Las start-up tecnológicas, cuya mortalidad por falta de financiación va a ser considerable, han de asumir que el ayuntamiento no hará nada por ellas, a pesar de que al gobierno municipal le encantan presumir de que Barcelona es la metrópoli del Sur de Europa donde existe un mayor número.
Tampoco serán significativas las ayudas a los cines, los teatros o casi cualquier establecimiento de ocio. En su proyecto de ciudad, tienen un carácter secundario. Los restauradores pueden estar contentos, si no adopta ninguna medida adicional que les perjudique más de lo que ya ha hecho.
El resto de comerciantes deben recordar que la resignación es una gran virtud. Ni les ayudará a realizar una gran campaña de marketing, ni les concederá subvenciones ni rebajas de impuestos. Si al final baja algún tributo, después de una intensa presión, la reducción será únicamente cosmética.
Por supuesto, tampoco intentará intermediar con los propietarios de los locales. Una actuación que debería tener como objetivo la condonación parcial o total del importe de los alquileres, durante el tiempo que sus negocios estuvieron cerrados por decisión gubernamental.

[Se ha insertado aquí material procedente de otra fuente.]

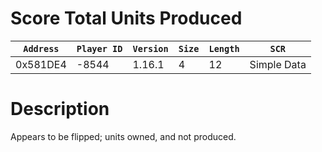# Score Total Units Produced

| `Address` | `Player ID` | `Version` | `Size` | `Length` | `SCR` |
| ---------- | ----------- | --------- | ------ | -------- | ---- |
| 0x581DE4 | -8544 | 1.16.1 | 4 | 12 | Simple Data |

# Description

Appears to be flipped; units owned, and not produced.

Ada Colau considera que ninguno de ellos le ha votado ni lo hará. Por tanto, su futuro no le interesa. Además, no posee los conocimientos económicos imprescindibles para ser consciente de que si el sector empresarial de la ciudad va mal, el ayuntamiento ingresará sustancialmente menos por impuestos y tasas. Por dicha razón, tendrá muchos más problemas para regar de dinero al tejido asociativo que la apoya y contentar a los vecinos y vecinas que han sido o pueden ser sus votantes
En definitiva, si en los próximos meses la actividad económica de la ciudad no da un sorprendente giro, nadie podrá acusar a nuestra alcaldesa de incumplir su programa. Ella siempre ha sido una ferviente defensora del decrecimiento. En otras palabras, de que en el futuro todos o una gran parte vivamos peor.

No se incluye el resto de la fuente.